Re: dbdebunk 'Quote of Week' comment

From: Hugo Kornelis <hugo_at_pe_NO_rFact.in_SPAM_fo>
Date: Tue, 23 Aug 2005 00:20:09 +0200
Message-ID: <bpgkg11qccbksdrggs7jeas55vg5noi2iq_at_4ax.com>


On 18 Aug 2005 15:06:06 -0700, -CELKO- wrote:

(snip)
>IDENTITY is an exposed PHYSICAL locator. What does that phrase mean?
>The value is created by looking at the internal state of the hardware
>at the time a PHYSICAL record containing a row is inserted into
>storage. Its purpose is to locate the row without any regard to what
>the data means.

Hi Joe,

I can't comment on IDENTITY in Sybase, but in MS SQL Server, IDENTITY is not "an exposed PHYSICAL locator" at all. Instead, it is a reliable and scalable mechanism for the generation of surrogate key values. The value created is not based on the internal state of the hardware, but at the number of preceding inserted rows, including the failed INSERTS that were rolled back. If you would say that anything that ignores ROLLBACK has no place in a relational database, you'd have a point. But your statement that IDENTITY exposes anything physical is just silly.

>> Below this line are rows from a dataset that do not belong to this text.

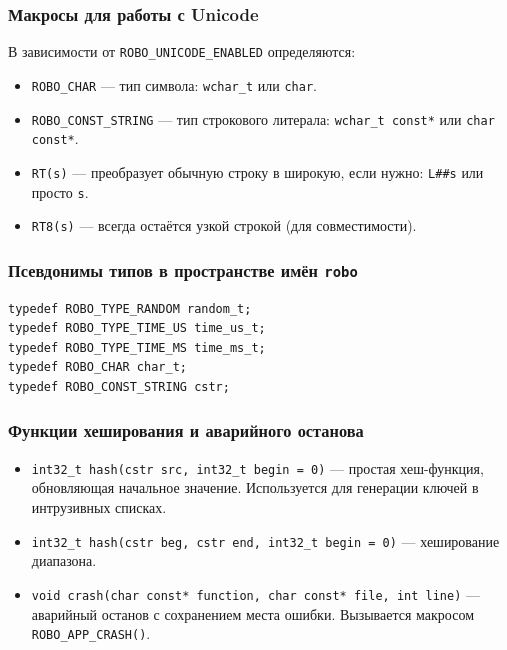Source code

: \documentclass[a4paper,12pt]{article}
\begin{document}
\subsubsection{Макросы для работы с Unicode}

В зависимости от \texttt{ROBO\_UNICODE\_ENABLED} определяются:

\begin{itemize}
    \item \texttt{ROBO\_CHAR} — тип символа: \texttt{wchar\_t} или \texttt{char}.
    \item \texttt{ROBO\_CONST\_STRING} — тип строкового литерала: \texttt{wchar\_t const*} или \texttt{char const*}.
    \item \texttt{RT(s)} — преобразует обычную строку в широкую, если нужно: \texttt{L##s} или просто \texttt{s}.
    \item \texttt{RT8(s)} — всегда остаётся узкой строкой (для совместимости).
\end{itemize}

\subsubsection{Псевдонимы типов в пространстве имён \texttt{robo}}

\begin{lstlisting}[caption={Basic type aliases}]
typedef ROBO_TYPE_RANDOM random_t;
typedef ROBO_TYPE_TIME_US time_us_t;
typedef ROBO_TYPE_TIME_MS time_ms_t;
typedef ROBO_CHAR char_t;
typedef ROBO_CONST_STRING cstr;
\end{lstlisting}

\subsubsection{Функции хеширования и аварийного останова}

\begin{itemize}
    \item \texttt{int32\_t hash(cstr src, int32\_t begin = 0)} — простая хеш-функция, обновляющая начальное значение. Используется для генерации ключей в интрузивных списках.
    \item \texttt{int32\_t hash(cstr beg, cstr end, int32\_t begin = 0)} — хеширование диапазона.
    \item \texttt{void crash(char const* function, char const* file, int line)} — аварийный останов с сохранением места ошибки. Вызывается макросом \texttt{ROBO\_APP\_CRASH()}.
\end{itemize}
\end{document}
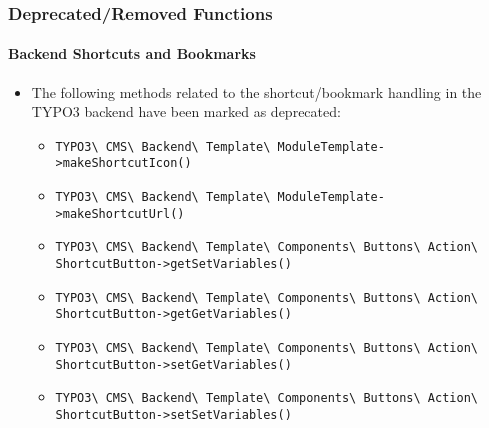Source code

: %

\begin{frame}[fragile]
	\frametitle{Deprecated/Removed Functions}
	\framesubtitle{Backend Shortcuts and Bookmarks}

	\begin{itemize}
		\item The following methods related to the shortcut/bookmark handling in
			the TYPO3 backend have been marked as deprecated:
			\vspace{0.2cm}
			\begin{itemize}\tiny
				\item \texttt{TYPO3\textbackslash
					CMS\textbackslash
					Backend\textbackslash
					Template\textbackslash
					ModuleTemplate->makeShortcutIcon()}
				\item \texttt{TYPO3\textbackslash
					CMS\textbackslash
					Backend\textbackslash
					Template\textbackslash
					ModuleTemplate->makeShortcutUrl()}
				\item \texttt{TYPO3\textbackslash
					CMS\textbackslash
					Backend\textbackslash
					Template\textbackslash
					Components\textbackslash
					Buttons\textbackslash
					Action\textbackslash
					ShortcutButton->getSetVariables()}
				\item \texttt{TYPO3\textbackslash
					CMS\textbackslash
					Backend\textbackslash
					Template\textbackslash
					Components\textbackslash
					Buttons\textbackslash
					Action\textbackslash
					ShortcutButton->getGetVariables()}
				\item \texttt{TYPO3\textbackslash
					CMS\textbackslash
					Backend\textbackslash
					Template\textbackslash
					Components\textbackslash
					Buttons\textbackslash
					Action\textbackslash
					ShortcutButton->setGetVariables()}
				\item \texttt{TYPO3\textbackslash
					CMS\textbackslash
					Backend\textbackslash
					Template\textbackslash
					Components\textbackslash
					Buttons\textbackslash
					Action\textbackslash
					ShortcutButton->setSetVariables()}
			\end{itemize}\normalsize


\end{itemize}
\end{frame}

>Think about using a pointer or a track/sector number; same thing but
>different mechanism.

No, completely different. A pointer to a track/sector number has to change when the location of the data is changed; the identity value never changes.

>IDENTITY is not an attribute in the data model and can never be an
>attribute in the data model because it does not exist in the reality
>from which you derive your data model. The purpose is to fake a
>sequential file's positional record number, so I can reference the
>PHYSICAL storage location.

The first statement is correct. The second statement is rubbish. There is absolutely no relationship between identity values and positional record numbers.

Run this in MS SQL Server 2000:

CREATE TABLE Foobar

         (ID INT NOT NULL IDENTITY,
          Name CHAR (10) NOT NULL,
          PRIMARY KEY (Name)
         )

INSERT INTO Foobar(Name)
VALUES ('Joe')
INSERT INTO Foobar(Name)
VALUES ('Celko')

If you use the undocumented DBCC PAGE command to inspect how the data is laid out on the disk, you'll find that the row with ID = 2 comes first, and the row with ID = 1 comes second.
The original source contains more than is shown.